# Available service Areas



## Johnirl87 (Oct 10, 2016)

I signed up for passed backround and chose SAN Diego for my area, when ever I log in it just says available service areas currently full , log out ! How do I actually get in the App and set availability ?


----------



## Sweitzeram (Mar 26, 2016)

You don't.. That location is currently full. Keep checking it until a spot opens up and you'll be able to move forward.


----------



## UberPasco (Oct 18, 2015)

Johnirl87 said:


> I signed up for passed backround and chose SAN Diego for my area, when ever I log in it just says available service areas currently full , log out ! How do I actually get in the App and set availability ?

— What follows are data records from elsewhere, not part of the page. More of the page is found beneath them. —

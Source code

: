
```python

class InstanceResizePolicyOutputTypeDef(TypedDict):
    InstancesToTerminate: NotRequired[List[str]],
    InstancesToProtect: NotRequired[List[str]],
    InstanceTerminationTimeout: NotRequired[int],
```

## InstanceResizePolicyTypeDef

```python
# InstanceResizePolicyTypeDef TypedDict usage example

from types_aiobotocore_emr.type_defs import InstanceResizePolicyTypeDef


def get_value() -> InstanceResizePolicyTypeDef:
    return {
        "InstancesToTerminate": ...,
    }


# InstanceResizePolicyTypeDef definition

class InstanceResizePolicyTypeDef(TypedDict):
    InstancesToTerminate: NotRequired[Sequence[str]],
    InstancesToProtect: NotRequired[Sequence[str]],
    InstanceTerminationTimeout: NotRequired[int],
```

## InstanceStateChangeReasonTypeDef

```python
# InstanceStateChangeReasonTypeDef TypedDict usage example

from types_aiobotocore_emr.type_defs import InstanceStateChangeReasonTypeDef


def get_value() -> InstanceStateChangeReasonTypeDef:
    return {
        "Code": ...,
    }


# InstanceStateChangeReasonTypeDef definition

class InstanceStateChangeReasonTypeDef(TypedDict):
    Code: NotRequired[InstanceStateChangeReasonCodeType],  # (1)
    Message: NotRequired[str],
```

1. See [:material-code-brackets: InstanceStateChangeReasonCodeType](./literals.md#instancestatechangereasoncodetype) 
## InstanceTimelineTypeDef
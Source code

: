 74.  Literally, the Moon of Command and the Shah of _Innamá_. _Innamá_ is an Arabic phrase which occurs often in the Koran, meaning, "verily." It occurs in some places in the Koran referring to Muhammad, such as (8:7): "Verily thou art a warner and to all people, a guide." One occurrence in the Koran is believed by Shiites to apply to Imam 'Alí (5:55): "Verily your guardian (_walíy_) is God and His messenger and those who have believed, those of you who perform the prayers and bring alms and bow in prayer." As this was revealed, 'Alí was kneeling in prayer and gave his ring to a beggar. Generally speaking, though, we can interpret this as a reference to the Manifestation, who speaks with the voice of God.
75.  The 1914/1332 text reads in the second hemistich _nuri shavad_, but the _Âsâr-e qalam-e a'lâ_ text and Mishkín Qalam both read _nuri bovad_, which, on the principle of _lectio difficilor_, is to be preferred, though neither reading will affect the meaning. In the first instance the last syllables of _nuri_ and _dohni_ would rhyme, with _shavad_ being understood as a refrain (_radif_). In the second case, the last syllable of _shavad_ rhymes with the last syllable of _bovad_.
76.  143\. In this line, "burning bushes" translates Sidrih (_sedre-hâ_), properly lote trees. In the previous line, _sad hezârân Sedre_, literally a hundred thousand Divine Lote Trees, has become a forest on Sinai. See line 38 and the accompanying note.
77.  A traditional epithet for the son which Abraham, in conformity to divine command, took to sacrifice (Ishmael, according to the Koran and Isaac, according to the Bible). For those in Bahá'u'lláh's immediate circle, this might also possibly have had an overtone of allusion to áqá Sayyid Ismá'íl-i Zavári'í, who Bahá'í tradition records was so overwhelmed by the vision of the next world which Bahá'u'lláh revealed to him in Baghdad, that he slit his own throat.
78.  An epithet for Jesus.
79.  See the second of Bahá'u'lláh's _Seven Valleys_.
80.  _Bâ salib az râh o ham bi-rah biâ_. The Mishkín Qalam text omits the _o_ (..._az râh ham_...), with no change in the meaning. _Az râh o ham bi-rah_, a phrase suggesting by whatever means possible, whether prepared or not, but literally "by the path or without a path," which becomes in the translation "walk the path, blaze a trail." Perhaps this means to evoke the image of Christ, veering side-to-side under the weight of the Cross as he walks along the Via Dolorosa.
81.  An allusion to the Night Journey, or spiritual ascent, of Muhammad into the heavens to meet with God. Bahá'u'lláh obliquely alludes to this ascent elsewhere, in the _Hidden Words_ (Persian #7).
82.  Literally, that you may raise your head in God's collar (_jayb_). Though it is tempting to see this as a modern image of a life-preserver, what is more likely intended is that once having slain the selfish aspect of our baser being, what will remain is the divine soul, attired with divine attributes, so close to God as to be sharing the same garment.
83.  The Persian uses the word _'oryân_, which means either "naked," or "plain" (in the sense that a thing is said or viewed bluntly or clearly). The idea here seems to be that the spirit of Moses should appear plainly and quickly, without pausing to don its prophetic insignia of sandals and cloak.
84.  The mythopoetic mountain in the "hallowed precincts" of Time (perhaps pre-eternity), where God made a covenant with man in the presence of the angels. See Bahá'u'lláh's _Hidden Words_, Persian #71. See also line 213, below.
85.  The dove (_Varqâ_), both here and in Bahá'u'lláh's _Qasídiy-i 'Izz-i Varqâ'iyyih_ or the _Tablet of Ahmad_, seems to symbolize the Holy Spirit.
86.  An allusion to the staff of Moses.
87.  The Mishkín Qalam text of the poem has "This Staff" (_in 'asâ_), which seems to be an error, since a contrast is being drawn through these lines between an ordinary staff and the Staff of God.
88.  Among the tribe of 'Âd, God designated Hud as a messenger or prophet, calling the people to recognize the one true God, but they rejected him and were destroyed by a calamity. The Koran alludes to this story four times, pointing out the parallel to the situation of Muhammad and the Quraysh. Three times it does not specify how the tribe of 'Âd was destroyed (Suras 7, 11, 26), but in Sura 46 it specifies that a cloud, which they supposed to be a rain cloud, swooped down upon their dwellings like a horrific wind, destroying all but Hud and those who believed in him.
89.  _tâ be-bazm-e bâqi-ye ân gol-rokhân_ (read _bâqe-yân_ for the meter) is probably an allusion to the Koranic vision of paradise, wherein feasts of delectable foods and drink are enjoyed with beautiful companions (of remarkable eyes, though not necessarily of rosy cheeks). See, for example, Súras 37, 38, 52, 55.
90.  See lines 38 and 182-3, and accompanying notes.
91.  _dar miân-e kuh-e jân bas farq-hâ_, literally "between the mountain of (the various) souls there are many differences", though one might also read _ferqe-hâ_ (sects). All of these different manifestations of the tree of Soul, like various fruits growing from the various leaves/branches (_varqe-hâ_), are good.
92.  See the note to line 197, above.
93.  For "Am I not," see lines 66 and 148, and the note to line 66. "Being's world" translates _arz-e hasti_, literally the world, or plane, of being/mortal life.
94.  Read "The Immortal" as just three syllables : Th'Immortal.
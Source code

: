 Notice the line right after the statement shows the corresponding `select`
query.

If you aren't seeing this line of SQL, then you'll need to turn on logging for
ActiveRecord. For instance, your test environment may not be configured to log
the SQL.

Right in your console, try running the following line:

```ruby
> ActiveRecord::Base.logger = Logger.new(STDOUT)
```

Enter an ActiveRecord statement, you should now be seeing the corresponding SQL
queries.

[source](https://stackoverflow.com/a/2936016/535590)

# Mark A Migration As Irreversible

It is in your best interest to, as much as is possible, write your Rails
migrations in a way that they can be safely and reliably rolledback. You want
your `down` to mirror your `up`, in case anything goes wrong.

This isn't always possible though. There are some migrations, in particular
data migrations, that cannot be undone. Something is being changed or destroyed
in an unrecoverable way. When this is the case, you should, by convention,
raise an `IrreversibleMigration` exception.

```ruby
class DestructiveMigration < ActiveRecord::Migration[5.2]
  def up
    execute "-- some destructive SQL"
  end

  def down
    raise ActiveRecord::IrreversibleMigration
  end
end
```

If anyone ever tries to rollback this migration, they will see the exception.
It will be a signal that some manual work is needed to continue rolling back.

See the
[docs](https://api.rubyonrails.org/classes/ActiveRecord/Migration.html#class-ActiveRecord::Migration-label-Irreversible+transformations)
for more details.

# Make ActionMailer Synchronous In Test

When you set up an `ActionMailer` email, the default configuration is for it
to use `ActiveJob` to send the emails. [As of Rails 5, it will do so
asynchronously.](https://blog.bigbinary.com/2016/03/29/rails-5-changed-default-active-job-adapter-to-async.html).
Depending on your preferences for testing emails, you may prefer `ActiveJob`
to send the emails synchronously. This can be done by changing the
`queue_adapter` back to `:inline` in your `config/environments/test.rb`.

I am not sure what exactly they are doing now, but when I went through the onboarding class they were very explicit as to what warehouse we were assigned. They specifically told us that you may see other areas but if we selected any other than the one designated, we would be locked out and out of luck.


----------



## Shangsta (Aug 15, 2016)

UberPasco said:


> I am not sure what exactly they are doing now, but when I went through the onboarding class they were very explicit as to what warehouse we were assigned. They specifically told us that you may see other areas but if we selected any other than the one designated, we would be locked out and out of luck.


Are you Prime Now? When I considered Prime Now they told me I could only choose UWA1 but when I settled on logistics they allowed me to choose from any warehouse in the area.


----------



## UberPasco (Oct 18, 2015)

Prime Now. I can see them allowing a selection if multiple locations have a need, but I find it hard to believe that they wouldn't exert control. You can't onboard 500 people for two locations and then allow them to choose willy nilly. You might wind up with a 450 to 50 distribution.  Although I wouldn't mind being one of the 50.


----------



## Johnirl87 (Oct 10, 2016)

I can't get passed this


----------



## Flexxx (Sep 28, 2016)

I guess they have a cap on drivers. Sounds like a good thing.


----------



## Sweitzeram (Mar 26, 2016)

Again, it's full.. Keep checking back every so often. The exact same thing happened to me when I first signed up. They on board more people than they need and it fills up.


----------



## Johnirl87 (Oct 10, 2016)

Sweitzeram said:


> Again, it's full.. Keep checking back every so often. The exact same thing happened to me when I first signed up. They on board more people than they need and it fills up.


Thanks man it's just I was super excited and stoked when I heard about this and passed backround. Now I'm all stressed hoping I get to work with FLEX


----------



## Sweitzeram (Mar 26, 2016)

I checked a couple times a day and about week later the warehouse I wanted showed up in that section. Hopefully you won't have to wait too much longer.


----------



## DriverX (Aug 5, 2015)

UberPasco said:


> I am not sure what exactly they are doing now, but when I went through the onboarding class they were very explicit as to what warehouse we were assigned. They specifically told us that you may see other areas but if we selected any other than the one designated, we would be locked out and out of luck.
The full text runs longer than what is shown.